◆ Problem to solve ◆
Using the data below, return the stretch from the line that contains "Joshua to review." through the line that contains "in the end.", both included, exactly as it stands and nothing beyond it.

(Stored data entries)
'''
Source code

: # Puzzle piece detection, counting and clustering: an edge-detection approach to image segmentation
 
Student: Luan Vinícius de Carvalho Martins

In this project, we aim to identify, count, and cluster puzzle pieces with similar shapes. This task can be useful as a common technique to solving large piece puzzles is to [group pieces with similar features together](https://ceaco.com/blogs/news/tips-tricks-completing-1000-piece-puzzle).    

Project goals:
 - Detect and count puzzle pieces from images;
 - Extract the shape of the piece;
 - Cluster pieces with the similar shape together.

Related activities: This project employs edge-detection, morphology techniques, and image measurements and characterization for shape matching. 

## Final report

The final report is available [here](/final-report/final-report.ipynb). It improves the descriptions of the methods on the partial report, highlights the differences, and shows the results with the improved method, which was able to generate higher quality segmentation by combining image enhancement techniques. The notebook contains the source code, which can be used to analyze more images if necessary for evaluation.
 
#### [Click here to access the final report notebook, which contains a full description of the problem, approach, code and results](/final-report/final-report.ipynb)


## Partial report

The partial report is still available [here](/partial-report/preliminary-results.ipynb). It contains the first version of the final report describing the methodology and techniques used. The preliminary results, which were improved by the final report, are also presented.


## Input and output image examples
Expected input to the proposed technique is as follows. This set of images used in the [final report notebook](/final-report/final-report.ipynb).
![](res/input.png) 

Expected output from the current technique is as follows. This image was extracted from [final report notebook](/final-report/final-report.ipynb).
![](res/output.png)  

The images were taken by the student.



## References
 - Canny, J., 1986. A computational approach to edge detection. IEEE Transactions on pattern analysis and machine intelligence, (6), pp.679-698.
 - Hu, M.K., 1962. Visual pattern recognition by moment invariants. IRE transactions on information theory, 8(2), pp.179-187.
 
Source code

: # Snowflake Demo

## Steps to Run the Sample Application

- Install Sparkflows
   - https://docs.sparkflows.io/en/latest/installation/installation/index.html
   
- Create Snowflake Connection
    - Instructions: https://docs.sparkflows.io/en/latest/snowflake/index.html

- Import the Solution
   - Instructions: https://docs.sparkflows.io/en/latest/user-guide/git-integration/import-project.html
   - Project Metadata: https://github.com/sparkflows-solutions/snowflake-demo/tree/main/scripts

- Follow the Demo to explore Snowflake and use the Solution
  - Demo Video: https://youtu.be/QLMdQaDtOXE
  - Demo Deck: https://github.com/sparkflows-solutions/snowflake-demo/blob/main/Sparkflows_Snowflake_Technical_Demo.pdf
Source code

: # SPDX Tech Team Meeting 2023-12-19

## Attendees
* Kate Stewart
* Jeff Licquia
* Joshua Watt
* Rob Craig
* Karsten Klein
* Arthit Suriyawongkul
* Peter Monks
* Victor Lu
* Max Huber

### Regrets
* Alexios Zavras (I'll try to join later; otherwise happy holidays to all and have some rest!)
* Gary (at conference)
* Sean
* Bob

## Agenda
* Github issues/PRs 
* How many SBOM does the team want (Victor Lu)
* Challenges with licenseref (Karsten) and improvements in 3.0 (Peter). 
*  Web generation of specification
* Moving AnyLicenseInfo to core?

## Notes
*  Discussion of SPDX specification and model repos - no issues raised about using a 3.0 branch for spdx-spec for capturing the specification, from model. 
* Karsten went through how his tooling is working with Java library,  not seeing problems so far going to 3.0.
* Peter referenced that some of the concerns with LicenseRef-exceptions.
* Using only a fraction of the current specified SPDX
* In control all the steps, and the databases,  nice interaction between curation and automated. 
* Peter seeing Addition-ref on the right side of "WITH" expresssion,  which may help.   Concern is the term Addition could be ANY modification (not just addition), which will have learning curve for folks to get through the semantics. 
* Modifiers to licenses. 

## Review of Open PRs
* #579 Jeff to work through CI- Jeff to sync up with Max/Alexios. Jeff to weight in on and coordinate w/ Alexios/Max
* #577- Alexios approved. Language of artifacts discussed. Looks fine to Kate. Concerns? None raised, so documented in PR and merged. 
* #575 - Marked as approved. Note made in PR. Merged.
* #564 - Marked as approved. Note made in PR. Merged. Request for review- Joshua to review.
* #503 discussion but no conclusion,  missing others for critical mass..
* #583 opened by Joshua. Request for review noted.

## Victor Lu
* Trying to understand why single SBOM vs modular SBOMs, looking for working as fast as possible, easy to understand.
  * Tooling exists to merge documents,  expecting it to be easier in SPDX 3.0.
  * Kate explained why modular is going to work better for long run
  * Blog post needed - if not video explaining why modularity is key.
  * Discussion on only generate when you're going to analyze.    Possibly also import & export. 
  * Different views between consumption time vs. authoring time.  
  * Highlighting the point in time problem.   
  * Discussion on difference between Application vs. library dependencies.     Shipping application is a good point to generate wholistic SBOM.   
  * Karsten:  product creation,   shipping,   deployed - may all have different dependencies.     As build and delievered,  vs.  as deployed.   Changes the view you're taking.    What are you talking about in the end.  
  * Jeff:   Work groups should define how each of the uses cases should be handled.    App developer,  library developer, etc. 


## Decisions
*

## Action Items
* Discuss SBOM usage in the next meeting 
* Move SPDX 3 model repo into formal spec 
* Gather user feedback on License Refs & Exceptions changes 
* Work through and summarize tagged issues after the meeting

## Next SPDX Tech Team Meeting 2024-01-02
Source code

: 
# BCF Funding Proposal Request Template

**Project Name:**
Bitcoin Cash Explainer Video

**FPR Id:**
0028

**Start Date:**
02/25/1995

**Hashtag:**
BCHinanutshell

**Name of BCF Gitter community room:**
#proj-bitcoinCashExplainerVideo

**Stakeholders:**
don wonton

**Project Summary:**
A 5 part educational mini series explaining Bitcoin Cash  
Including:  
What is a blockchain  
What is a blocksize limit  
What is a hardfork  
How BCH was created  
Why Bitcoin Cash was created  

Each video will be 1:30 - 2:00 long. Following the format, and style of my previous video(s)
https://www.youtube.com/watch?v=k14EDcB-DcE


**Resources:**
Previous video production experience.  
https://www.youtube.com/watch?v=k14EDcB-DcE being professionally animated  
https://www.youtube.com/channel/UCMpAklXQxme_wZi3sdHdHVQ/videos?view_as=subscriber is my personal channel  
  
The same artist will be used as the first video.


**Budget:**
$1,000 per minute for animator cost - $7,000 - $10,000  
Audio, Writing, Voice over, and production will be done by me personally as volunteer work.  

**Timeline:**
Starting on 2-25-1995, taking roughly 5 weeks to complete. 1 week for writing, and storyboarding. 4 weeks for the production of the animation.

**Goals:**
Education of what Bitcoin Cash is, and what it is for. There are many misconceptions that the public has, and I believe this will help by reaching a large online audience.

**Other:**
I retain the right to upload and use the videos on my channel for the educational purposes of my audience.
'''
◆ Answer area ◆
* #564 - Marked as approved. Note made in PR. Merged. Request for review- Joshua to review.
* #503 discussion but no conclusion,  missing others for critical mass..
* #583 opened by Joshua. Request for review noted.

## Victor Lu
* Trying to understand why single SBOM vs modular SBOMs, looking for working as fast as possible, easy to understand.
  * Tooling exists to merge documents,  expecting it to be easier in SPDX 3.0.
  * Kate explained why modular is going to work better for long run
  * Blog post needed - if not video explaining why modularity is key.
  * Discussion on only generate when you're going to analyze.    Possibly also import & export. 
  * Different views between consumption time vs. authoring time.  
  * Highlighting the point in time problem.   
  * Discussion on difference between Application vs. library dependencies.     Shipping application is a good point to generate wholistic SBOM.   
  * Karsten:  product creation,   shipping,   deployed - may all have different dependencies.     As build and delievered,  vs.  as deployed.   Changes the view you're taking.    What are you talking about in the end.  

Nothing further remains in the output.